From Set the Record Straight


What Is Communism? What Is Its Real History? What Does It Have to Do with the World Today? Part 1

Revolution #019, October 23, 2005, posted at

Revolution is running this FAQ in four parts. Contact Set the Record Straight for the full FAQ.

Q Hasn’t the communist movement produced dictatorial figures like Stalin?

A The widely promoted demonization and lies about Stalin stand in the way of gaining a real understanding of the historical role that he played and the great accomplishments of the Soviet Union. After Lenin’s death in 1924, Stalin assumed leadership--and in the decade that followed, the Soviet Union was an exciting and emancipatory society. Stalin led the struggles to carry out collectivization of agriculture and to socialize the ownership of industry. The revolution created a socialist economy based on public-state ownership, social cooperation, and conscious planning. This had never been done before. Throughout Stalin’s leadership, the Soviet Union faced incredible pressures: counterrevolution, encirclement by hostile imperial powers, and invasion by the Nazis during World War 2. Stalin led people to stand up to this. But Stalin also had real weaknesses. For example, as the revolution came under greater pressure in the 1930s, he relied less and less on the conscious activism of the masses and more and more on administrative measures. It was necessary to suppress counter-revolutionary forces. But as threats grew in the 1930s Stalin repressed people who were just raising disagreements and dissent. Bob Avakian points out that if the bourgeoisie can uphold Madison and Jefferson--who played pivotal roles in the bourgeois American Revolution but were unapologetic slave-owners--then revolutionaries can uphold Stalin while also criticizing and learning from his mistakes.

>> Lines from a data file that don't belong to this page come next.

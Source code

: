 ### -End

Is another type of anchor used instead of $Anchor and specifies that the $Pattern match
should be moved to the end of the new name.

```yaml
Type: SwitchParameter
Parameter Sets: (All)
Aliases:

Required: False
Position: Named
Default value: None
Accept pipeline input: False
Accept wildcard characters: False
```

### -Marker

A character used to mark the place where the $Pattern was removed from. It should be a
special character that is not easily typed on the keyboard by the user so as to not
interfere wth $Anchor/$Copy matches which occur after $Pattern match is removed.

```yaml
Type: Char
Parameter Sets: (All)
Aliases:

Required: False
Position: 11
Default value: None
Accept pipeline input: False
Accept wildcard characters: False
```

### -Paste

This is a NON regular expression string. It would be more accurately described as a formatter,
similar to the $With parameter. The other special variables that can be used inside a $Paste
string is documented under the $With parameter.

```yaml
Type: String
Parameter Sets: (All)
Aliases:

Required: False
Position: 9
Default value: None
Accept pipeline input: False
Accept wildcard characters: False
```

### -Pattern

Q What about Mao’s Cultural Revolution?

A Mao was dealing with the problem of a new bourgeois elite emerging within the Communist Party. They wanted to bring back capitalism, seizing on bourgeois aspects in society. For instance, on the eve of the Cultural Revolution, many factories still had systems of one-man management and competitive bonus systems that pitted workers against each other; educational and health resources were concentrated in the cities. Mao called on people to rise up against oppressive leaders and institutional structures. Hundreds of millions of workers and peasants were debating questions of the direction of society, criticizing out-of-touch officials, forging more participatory forms of management and administration, and entering into the realms of science and culture. The divisions between mental and manual labor and between urban and rural areas were being broken down. Middle-school enrollment in the countryside rose from 15 million to 58 million! The Cultural Revolution had coherent and liberating goals: to prevent the restoration of capitalism; to revolutionize the institutions of society, including the Communist Party; and to challenge old ways of thinking--in short, to carry forward and deepen socialist revolution.

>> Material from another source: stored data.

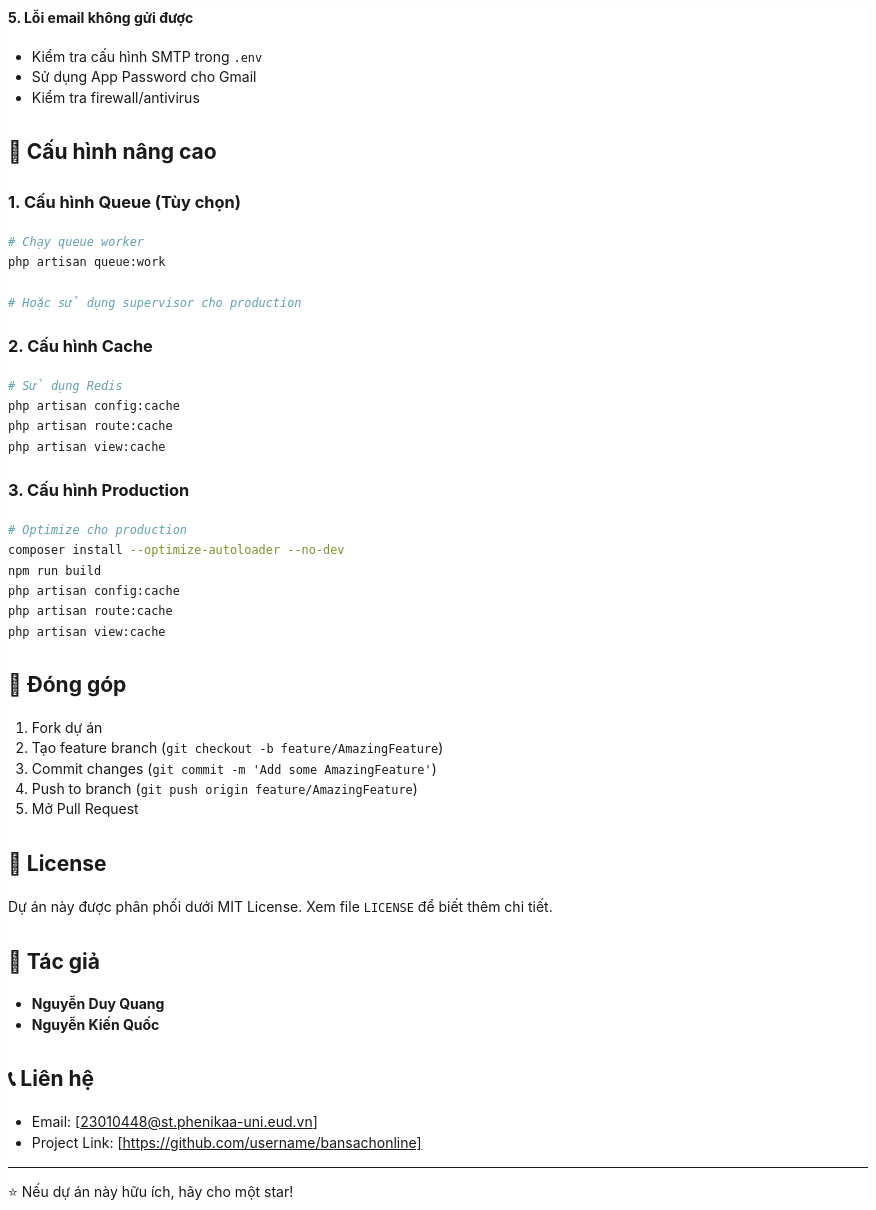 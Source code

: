 #### 5. Lỗi email không gửi được
- Kiểm tra cấu hình SMTP trong `.env`
- Sử dụng App Password cho Gmail
- Kiểm tra firewall/antivirus

## 🔧 Cấu hình nâng cao

### 1. Cấu hình Queue (Tùy chọn)
```bash
# Chạy queue worker
php artisan queue:work

# Hoặc sử dụng supervisor cho production
```

### 2. Cấu hình Cache
```bash
# Sử dụng Redis
php artisan config:cache
php artisan route:cache
php artisan view:cache
```

### 3. Cấu hình Production
```bash
# Optimize cho production
composer install --optimize-autoloader --no-dev
npm run build
php artisan config:cache
php artisan route:cache
php artisan view:cache
```

## 🤝 Đóng góp

1. Fork dự án
2. Tạo feature branch (`git checkout -b feature/AmazingFeature`)
3. Commit changes (`git commit -m 'Add some AmazingFeature'`)
4. Push to branch (`git push origin feature/AmazingFeature`)
5. Mở Pull Request

## 📄 License

Dự án này được phân phối dưới MIT License. Xem file `LICENSE` để biết thêm chi tiết.

## 👥 Tác giả

- **Nguyễn Duy Quang**
- **Nguyễn Kiến Quốc** 

## 📞 Liên hệ

- Email: [23010448@st.phenikaa-uni.eud.vn]
- Project Link: [https://github.com/username/bansachonline]

---

⭐ Nếu dự án này hữu ích, hãy cho một star!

Q But wasn’t there great violence, and weren’t intellectuals and artists persecuted?

A Violence was not the main feature of the Cultural Revolution. This was overwhelmingly a political and ideological struggle. And much of the violence that occurred was actually incited by opponents of the Cultural Revolution. Artists and intellectuals were not persecuted as a social group. They were called on to integrate with and learn from the laboring masses, especially in the countryside. Exciting efforts were made to create revolutionary culture and works of art that could serve as models. Secondarily, there were mistakes and errors in how artists and intellectuals were treated; and these issues have to be handled better in future socialist societies.